On dit que les thés africains ont une bonne robustesse, une bonne tonicité, une belle couleur dans la tasse, mais il n’y a pas de nuances gustatives au fil des saisons. En plus, ils n’ont pas l’équipement pour faire des thés d’orthodoxes. Ce sont les deux freins de l’Afrique de l’Est pour développer des thés très fins et accroître leur valeur ajoutée sur le marché mondial. Il y a quelques petites exceptions dont les plus connues seraient au Rwanda où il y aurait eu à un moment donné des programmes d’aide des Etats-Unis qui ont permis de développer quelques plantations de thé orthodoxes avec des variétés clonales de qualité particulière, sur des sols volcaniques et cueillis à plus de 2000 m d’altitude. Même à l’époque du « tout-venant», ces thés avaient déjà leur réputation à la bourse de Londres. Ces volumes rwandais sont minimes mais cela signifie qu’il y a des possibilités à exploiter et à valoriser. A noter qu’au Rwanda, quasiment tous les directeurs d’usines sont des Sri lankais ce qui signifie qu’il y a un beau savoir-faire.
Il existe aussi de très petits volumes de thés orthodoxes au Kenya, mais pas encore au Burundi.
Quels seraient les débouchés pour des thés fins d’Afrique ?
Pas l’Angleterre qui consomme surtout des mélanges, des blends : les Anglais ne connaissent même pas les thés fins de Chine. Ce serait davantage les marchés d’Europe continentale, la France, l’Allemagne, l’Italie, l’Espagne, la Belgique où la notion de thés fins est la plus appréciée, surtout de Chine et d’Inde. C’est un marché de niche.
Quelle est la différence de prix entre un CTC et un othodoxe ?

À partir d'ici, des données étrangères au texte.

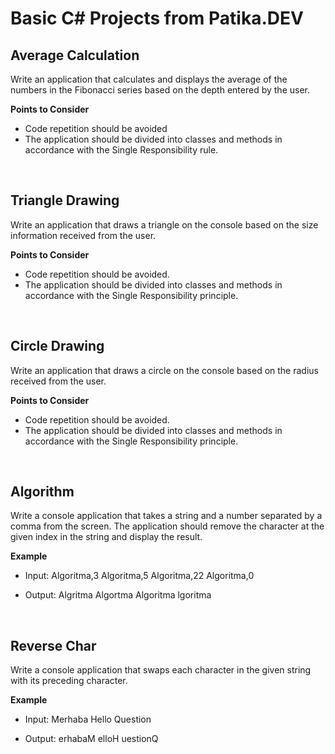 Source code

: # Basic C# Projects from Patika.DEV

## Average Calculation

Write an application that calculates and displays the average of the numbers in the Fibonacci series based on the depth entered by the user.

**Points to Consider**
- Code repetition should be avoided
- The application should be divided into classes and methods in accordance with the Single Responsibility rule.

<br>

## Triangle Drawing

Write an application that draws a triangle on the console based on the size information received from the user.

**Points to Consider**

- Code repetition should be avoided.
- The application should be divided into classes and methods in accordance with the Single Responsibility principle.

<br>

## Circle Drawing

Write an application that draws a circle on the console based on the radius received from the user.

**Points to Consider**

- Code repetition should be avoided.
- The application should be divided into classes and methods in accordance with the Single Responsibility principle.

<br>

## Algorithm

Write a console application that takes a string and a number separated by a comma from the screen. The application should remove the character at the given index in the string and display the result.

**Example**
- Input: Algoritma,3 Algoritma,5 Algoritma,22 Algoritma,0

- Output: Algritma Algortma Algoritma lgoritma


<br>

## Reverse Char

Write a console application that swaps each character in the given string with its preceding character.

**Example**

- Input: Merhaba Hello Question

- Output: erhabaM elloH uestionQ
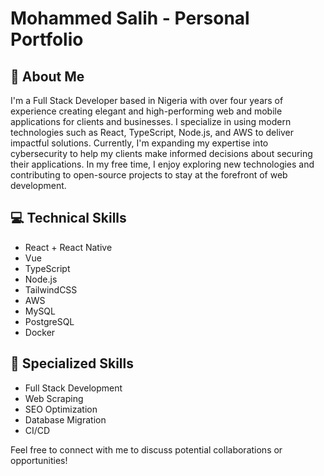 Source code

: # Mohammed Salih - Personal Portfolio

## 👋 About Me

I'm a Full Stack Developer based in Nigeria with over four years of experience creating elegant and high-performing web and mobile applications for clients and businesses. I specialize in using modern technologies such as React, TypeScript, Node.js, and AWS to deliver impactful solutions. Currently, I'm expanding my expertise into cybersecurity to help my clients make informed decisions about securing their applications. In my free time, I enjoy exploring new technologies and contributing to open-source projects to stay at the forefront of web development.

## 💻 Technical Skills

- React + React Native
- Vue
- TypeScript
- Node.js
- TailwindCSS
- AWS
- MySQL
- PostgreSQL
- Docker

## 🎯 Specialized Skills

- Full Stack Development
- Web Scraping
- SEO Optimization
- Database Migration
- CI/CD

Feel free to connect with me to discuss potential collaborations or opportunities!
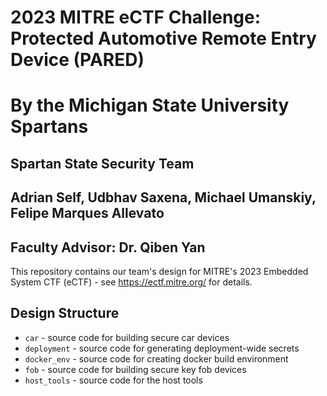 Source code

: # 2023 MITRE eCTF Challenge: Protected Automotive Remote Entry Device (PARED)
# By the Michigan State University Spartans
## Spartan State Security Team
## Adrian Self, Udbhav Saxena, Michael Umanskiy, Felipe Marques Allevato
## Faculty Advisor: Dr. Qiben Yan
This repository contains our team's design for MITRE's 2023 Embedded System CTF
(eCTF) - see https://ectf.mitre.org/ for details.


## Design Structure
- `car` - source code for building secure car devices
- `deployment` - source code for generating deployment-wide secrets
- `docker_env` - source code for creating docker build environment
- `fob` - source code for building secure key fob devices
- `host_tools` - source code for the host tools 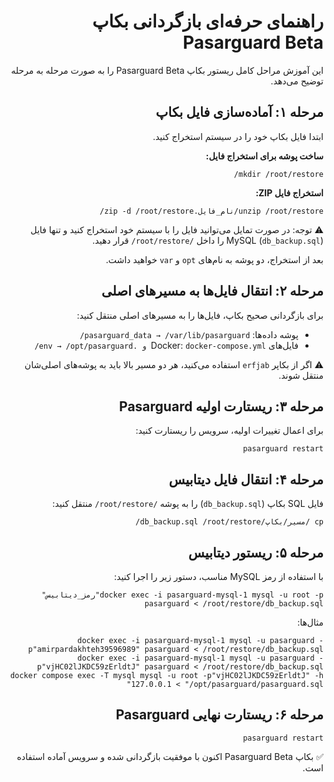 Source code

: <!DOCTYPE html>
<html lang="fa">
<head>
<meta charset="UTF-8">
<title>راهنمای بازگردانی بکاپ Pasarguard Beta</title>
</head>
<body dir="rtl">

<h1>راهنمای حرفه‌ای بازگردانی بکاپ Pasarguard Beta</h1>

<p>این آموزش مراحل کامل ریستور بکاپ Pasarguard Beta را به صورت مرحله به مرحله توضیح می‌دهد.</p>

<h2>مرحله ۱: آماده‌سازی فایل بکاپ</h2>
<p>ابتدا فایل بکاپ خود را در سیستم استخراج کنید.</p>

<p><strong>ساخت پوشه برای استخراج فایل:</strong></p>
<pre><code>mkdir /root/restore/</code></pre>

<p><strong>استخراج فایل ZIP:</strong></p>
<pre><code>unzip /root/restore/نام_فایل.zip -d /root/restore/</code></pre>

<p>⚠️ توجه: در صورت تمایل می‌توانید فایل را با سیستم خود استخراج کنید و تنها فایل MySQL (<code>db_backup.sql</code>) را داخل <code>/root/restore/</code> قرار دهید.</p>

<p>بعد از استخراج، دو پوشه به نام‌های <code>opt</code> و <code>var</code> خواهید داشت.</p>

<h2>مرحله ۲: انتقال فایل‌ها به مسیرهای اصلی</h2>
<p>برای بازگردانی صحیح بکاپ، فایل‌ها را به مسیرهای اصلی منتقل کنید:</p>

<ul>
<li>پوشه داده‌ها: <code>pasarguard_data → /var/lib/pasarguard/</code></li>
<li>فایل‌های Docker: <code>docker-compose.yml و .env → /opt/pasarguard/</code></li>
</ul>

<p>⚠️ اگر از بکاپر <code>erfjab</code> استفاده می‌کنید، هر دو مسیر بالا باید به پوشه‌های اصلی‌شان منتقل شوند.</p>

<h2>مرحله ۳: ریستارت اولیه Pasarguard</h2>
<p>برای اعمال تغییرات اولیه، سرویس را ریستارت کنید:</p>
<pre><code>pasarguard restart</code></pre>

<h2>مرحله ۴: انتقال فایل دیتابیس</h2>
<p>فایل SQL بکاپ (<code>db_backup.sql</code>) را به پوشه <code>/root/restore/</code> منتقل کنید:</p>
<pre><code>cp /مسیر/بکاپ/db_backup.sql /root/restore/</code></pre>

<h2>مرحله ۵: ریستور دیتابیس</h2>
<p>با استفاده از رمز MySQL مناسب، دستور زیر را اجرا کنید:</p>
<pre><code>docker exec -i pasarguard-mysql-1 mysql -u root -p"رمز_دیتابیس" pasarguard &lt; /root/restore/db_backup.sql</code></pre>

<p>مثال‌ها:</p>
<pre><code>docker exec -i pasarguard-mysql-1 mysql -u pasarguard -p"amirpardakhteh39596989" pasarguard &lt; /root/restore/db_backup.sql
docker exec -i pasarguard-mysql-1 mysql -u pasarguard -p"vjHC02lJKDC59zErldtJ" pasarguard &lt; /root/restore/db_backup.sql
docker compose exec -T mysql mysql -u root -p"vjHC02lJKDC59zErldtJ" -h 127.0.0.1 &lt; "/opt/pasarguard/pasarguard.sql"</code></pre>

<h2>مرحله ۶: ریستارت نهایی Pasarguard</h2>
<pre><code>pasarguard restart</code></pre>

<p>✅ بکاپ Pasarguard Beta اکنون با موفقیت بازگردانی شده و سرویس آماده استفاده است.</p>

</body>
</html>
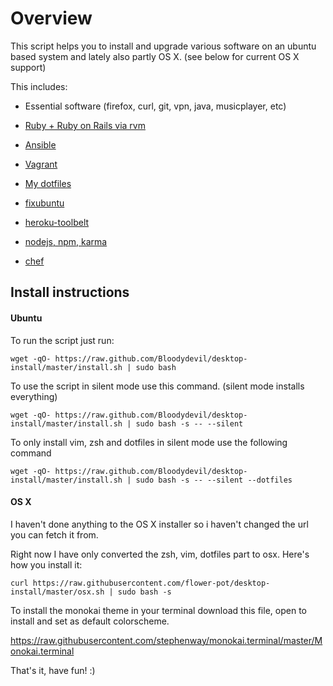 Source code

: Overview
========

This script helps you to install and upgrade various software on an ubuntu based
system and lately also partly OS X. (see below for current OS X support)

This includes:

* Essential software (firefox, curl, git, vpn, java, musicplayer, etc)

* [Ruby + Ruby on Rails via rvm](http://rvm.io/)

* [Ansible](http://www.ansible.com/)

* [Vagrant](http://www.vagrantup.com/)

* [My dotfiles](https://github.com/FlopsKa/dotfiles)

* [fixubuntu](https://github.com/micahflee/fixubuntu)

* [heroku-toolbelt](https://toolbelt.heroku.com/debian)

* [nodejs, npm, karma](http://nodejs.org/)

* [chef](https://wiki.opscode.com/display/chef/Home)

Install instructions
--------------------

#### Ubuntu

To run the script just run:

	wget -qO- https://raw.github.com/Bloodydevil/desktop-install/master/install.sh | sudo bash

To use the script in silent mode use this command. (silent mode installs everything)

	wget -qO- https://raw.github.com/Bloodydevil/desktop-install/master/install.sh | sudo bash -s -- --silent

To only install vim, zsh and dotfiles in silent mode use the following command

	wget -qO- https://raw.github.com/Bloodydevil/desktop-install/master/install.sh | sudo bash -s -- --silent --dotfiles

#### OS X

I haven't done anything to the OS X installer so i haven't changed the url you can fetch it from.

Right now I have only converted the zsh, vim, dotfiles part to osx. Here's how you install it:

	curl https://raw.githubusercontent.com/flower-pot/desktop-install/master/osx.sh | sudo bash -s

To install the monokai theme in your terminal download this file, open to install and set as default colorscheme.

https://raw.githubusercontent.com/stephenway/monokai.terminal/master/Monokai.terminal

That's it, have fun! :)
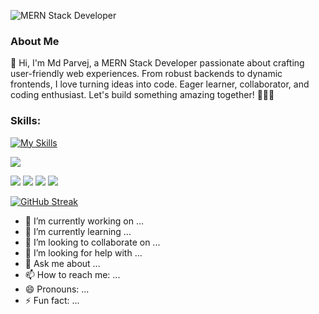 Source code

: ![MERN Stack Developer](https://i.ibb.co.com/Htzntc9/Md-Parvej-Banner.png)

### About Me
👋 Hi, I'm Md Parvej, a MERN Stack Developer passionate about crafting user-friendly web experiences. From robust backends to dynamic frontends, I love turning ideas into code. Eager learner, collaborator, and coding enthusiast. Let's build something amazing together! 🚀👨‍💻

### Skills:  
[![My Skills](https://skillicons.dev/icons?i=js,ts,html,css,sass,react,tailwind,bootstrap,firebase,redux,nodejs,express,mongodb,mysql,graphql,materialui,nextjs,vscode,webstorm,pycharm,github,git,c,py,docker,stackoverflow,threejs,vite,wordpress,yarn,npm,postman,webpack,regex)](https://skillicons.dev)


![](http://github-profile-summary-cards.vercel.app/api/cards/profile-details?username=parvejme24&theme=codeSTACKr)


![](http://github-profile-summary-cards.vercel.app/api/cards/repos-per-language?username=parvejme24&theme=codeSTACKr)  ![](http://github-profile-summary-cards.vercel.app/api/cards/most-commit-language?username=parvejme24&theme=codeSTACKr)  ![](http://github-profile-summary-cards.vercel.app/api/cards/stats?username=parvejme24&theme=codeSTACKr)  ![](http://github-profile-summary-cards.vercel.app/api/cards/productive-time?username=parvejme24&theme=codeSTACKr&utcOffset=8)

[![GitHub Streak](https://github-readme-streak-stats.herokuapp.com?user=parvejme24&theme=dark&border_radius=5&exclude_days=Sun%2CMon%2CTue%2CWed%2CThu%2CFri%2CSat)](https://git.io/streak-stats)



- 🔭 I’m currently working on ...
- 🌱 I’m currently learning ...
- 👯 I’m looking to collaborate on ...
- 🤔 I’m looking for help with ...
- 💬 Ask me about ...
- 📫 How to reach me: ...
- 😄 Pronouns: ...
- ⚡ Fun fact: ...
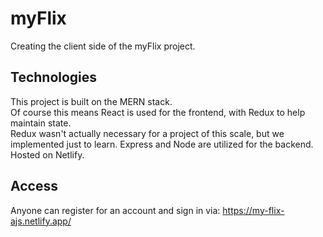 # myFlix 

Creating the client side of the myFlix project.

## Technologies

This project is built on the MERN stack.  
Of course this means React is used for the frontend, with Redux to help maintain state.  
Redux wasn't actually necessary for a project of this scale, but we implemented just to learn.
Express and Node are utilized for the backend.  
Hosted on Netlify.

## Access

Anyone can register for an account and sign in via:
<a target="_blank"> https://my-flix-ajs.netlify.app/ </a>
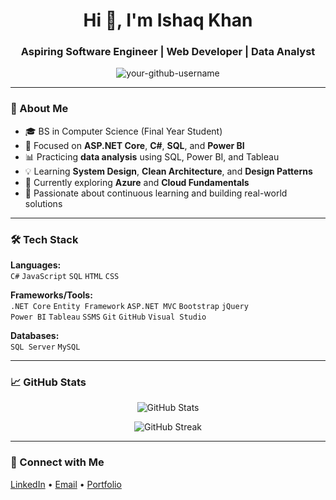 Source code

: <h1 align="center">Hi 👋, I'm Ishaq Khan</h1>
<h3 align="center">Aspiring Software Engineer | Web Developer | Data Analyst</h3>

<p align="center">
  <img src="https://komarev.com/ghpvc/?username=your-github-username&label=Profile%20views&color=0e75b6&style=flat" alt="your-github-username" />
</p>

---

### 💫 About Me

- 🎓 BS in Computer Science (Final Year Student)  
- 💼 Focused on **ASP.NET Core**, **C#**, **SQL**, and **Power BI**
- 📊 Practicing **data analysis** using SQL, Power BI, and Tableau
- 💡 Learning **System Design**, **Clean Architecture**, and **Design Patterns**
- 🌱 Currently exploring **Azure** and **Cloud Fundamentals**
- 🧠 Passionate about continuous learning and building real-world solutions

---

### 🛠️ Tech Stack

**Languages:**  
`C#` `JavaScript` `SQL` `HTML` `CSS`  

**Frameworks/Tools:**  
`.NET Core` `Entity Framework` `ASP.NET MVC` `Bootstrap` `jQuery`  
`Power BI` `Tableau` `SSMS` `Git` `GitHub` `Visual Studio`  

**Databases:**  
`SQL Server` `MySQL`

---

### 📈 GitHub Stats

<p align="center">
  <img src="https://github-readme-stats.vercel.app/api?username=your-github-username&show_icons=true&theme=radical" alt="GitHub Stats" />
</p>

<p align="center">
  <img src="https://github-readme-streak-stats.herokuapp.com/?user=your-github-username&theme=radical" alt="GitHub Streak" />
</p>

---

### 🔗 Connect with Me

<p align="left">
  <a href="https://www.linkedin.com/in/your-linkedin/" target="_blank">LinkedIn</a> • 
  <a href="mailto:your-email@example.com">Email</a> • 
  <a href="https://your-portfolio.com/">Portfolio</a>
</p>
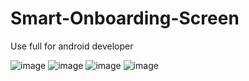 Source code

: # Smart-Onboarding-Screen
Use full for android developer

![image](https://user-images.githubusercontent.com/88664413/133886835-892a2292-0d03-4840-9d11-9bf4ced000e8.png)
![image](https://user-images.githubusercontent.com/88664413/133886843-2c2627f5-b155-4d8a-bf14-aa38b6f3ae9a.png)
![image](https://user-images.githubusercontent.com/88664413/133886850-21645420-2a29-4287-ab98-f6dc265f34d5.png)
![image](https://user-images.githubusercontent.com/88664413/133886861-53176b2e-b285-4096-a702-08148bd90807.png)
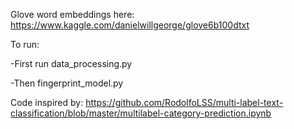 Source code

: 
Glove word embeddings here: https://www.kaggle.com/danielwillgeorge/glove6b100dtxt

To run:

-First run data_processing.py
 
-Then fingerprint_model.py

Code inspired by: https://github.com/RodolfoLSS/multi-label-text-classification/blob/master/multilabel-category-prediction.ipynb
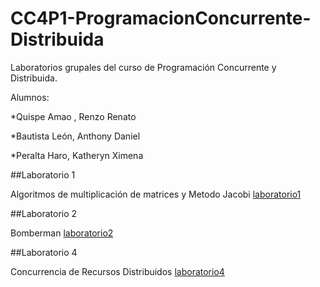 # CC4P1-ProgramacionConcurrente-Distribuida


Laboratorios grupales del curso de Programación Concurrente y Distribuida.


Alumnos:

*Quispe Amao , Renzo Renato

*Bautista León, Anthony Daniel

*Peralta Haro, Katheryn Ximena


##Laboratorio 1

Algoritmos de multiplicación de matrices y Metodo Jacobi
[laboratorio1](https://github.com/renzoqamao/CC4P1-ProgramacionConcurrente-Distribuida/tree/main/lab01)
 
##Laboratorio 2

Bomberman
[laboratorio2](https://github.com/renzoqamao/CC4P1-ProgramacionConcurrente-Distribuida/tree/main/lab02)
 
##Laboratorio 4

Concurrencia de Recursos Distribuidos
[laboratorio4](https://github.com/renzoqamao/CC4P1-ProgramacionConcurrente-Distribuida/tree/main/lab04)
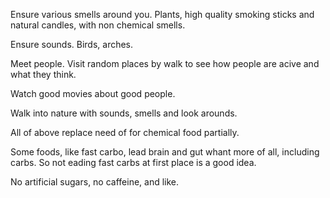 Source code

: 
Ensure various smells around you.
Plants, high quality smoking sticks and natural candles, with non chemical smells.

Ensure sounds.
Birds, arches.

Meet people.
Visit random places by walk to see how people are acive and what they think.

Watch good movies about good people.

Walk into nature with sounds, smells and look arounds.

All of above replace need of for chemical food partially.

Some foods, like fast carbo, lead brain and gut whant more of all, including carbs.
So not eading fast carbs at first place is a good idea.

No artificial sugars, no caffeine, and like.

Actuellement, le prix moyen au kilo est d’environ $ 3 contre $ 0,70 il y a dix ans. Probablement dans une première étape le prix du thé orthodoxe ne dépasse pas trois fois ce prix. Alors que certains thés en Inde peuvent être 20 fois plus chers et certains thés chinois jusqu’à 1000 fois plus chers que les thés de bas de gamme l’Afrique est en début du chemin à parcourir, une route prometteuse vers des valeurs ajoutés plus importantes dans l’avenir !
Meknès, Maroc.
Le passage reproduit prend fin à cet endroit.